▶ _ACTION ITEM_
Gather the lines below that include the string "releases", copying each in full.
============================================================
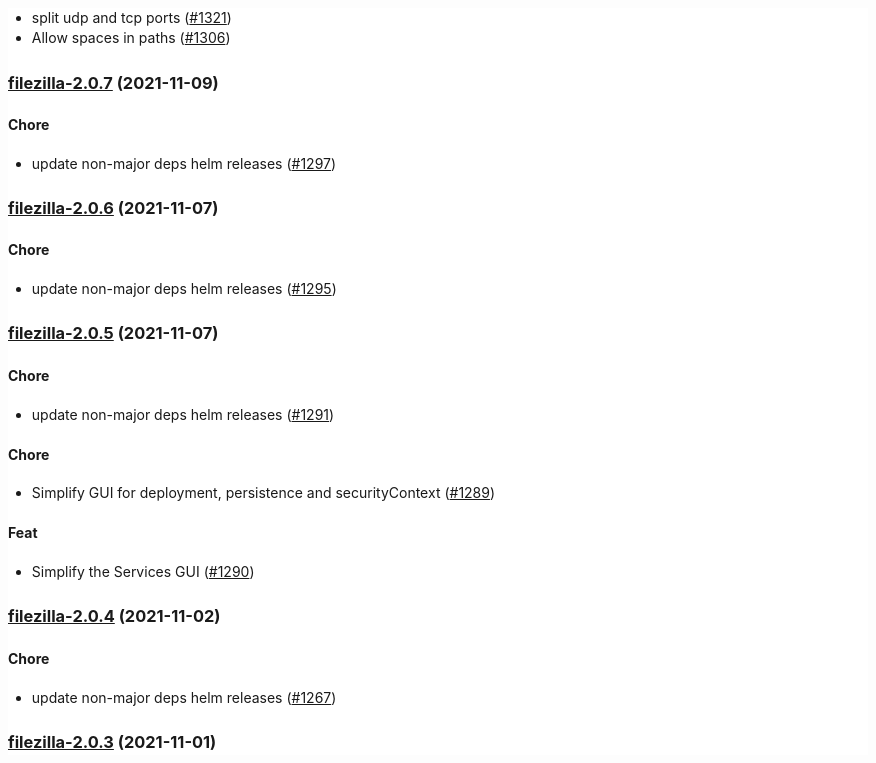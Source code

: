 * split udp and tcp ports ([#1321](https://github.com/truecharts/apps/issues/1321))
* Allow spaces in paths ([#1306](https://github.com/truecharts/apps/issues/1306))



<a name="filezilla-2.0.7"></a>
### [filezilla-2.0.7](https://github.com/truecharts/apps/compare/filezilla-2.0.6...filezilla-2.0.7) (2021-11-09)

#### Chore

* update non-major deps helm releases ([#1297](https://github.com/truecharts/apps/issues/1297))



<a name="filezilla-2.0.6"></a>
### [filezilla-2.0.6](https://github.com/truecharts/apps/compare/filezilla-2.0.5...filezilla-2.0.6) (2021-11-07)

#### Chore

* update non-major deps helm releases ([#1295](https://github.com/truecharts/apps/issues/1295))



<a name="filezilla-2.0.5"></a>
### [filezilla-2.0.5](https://github.com/truecharts/apps/compare/filezilla-2.0.4...filezilla-2.0.5) (2021-11-07)

#### Chore

* update non-major deps helm releases ([#1291](https://github.com/truecharts/apps/issues/1291))

#### Chore

* Simplify GUI for deployment, persistence and securityContext ([#1289](https://github.com/truecharts/apps/issues/1289))

#### Feat

* Simplify the Services GUI ([#1290](https://github.com/truecharts/apps/issues/1290))



<a name="filezilla-2.0.4"></a>
### [filezilla-2.0.4](https://github.com/truecharts/apps/compare/filezilla-2.0.3...filezilla-2.0.4) (2021-11-02)

#### Chore

* update non-major deps helm releases ([#1267](https://github.com/truecharts/apps/issues/1267))



<a name="filezilla-2.0.3"></a>
### [filezilla-2.0.3](https://github.com/truecharts/apps/compare/filezilla-2.0.2...filezilla-2.0.3) (2021-11-01)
============================================================
▶ _TASK RESULT_
* update non-major deps helm releases ([#1297](https://github.com/truecharts/apps/issues/1297))
* update non-major deps helm releases ([#1295](https://github.com/truecharts/apps/issues/1295))
* update non-major deps helm releases ([#1291](https://github.com/truecharts/apps/issues/1291))
* update non-major deps helm releases ([#1267](https://github.com/truecharts/apps/issues/1267))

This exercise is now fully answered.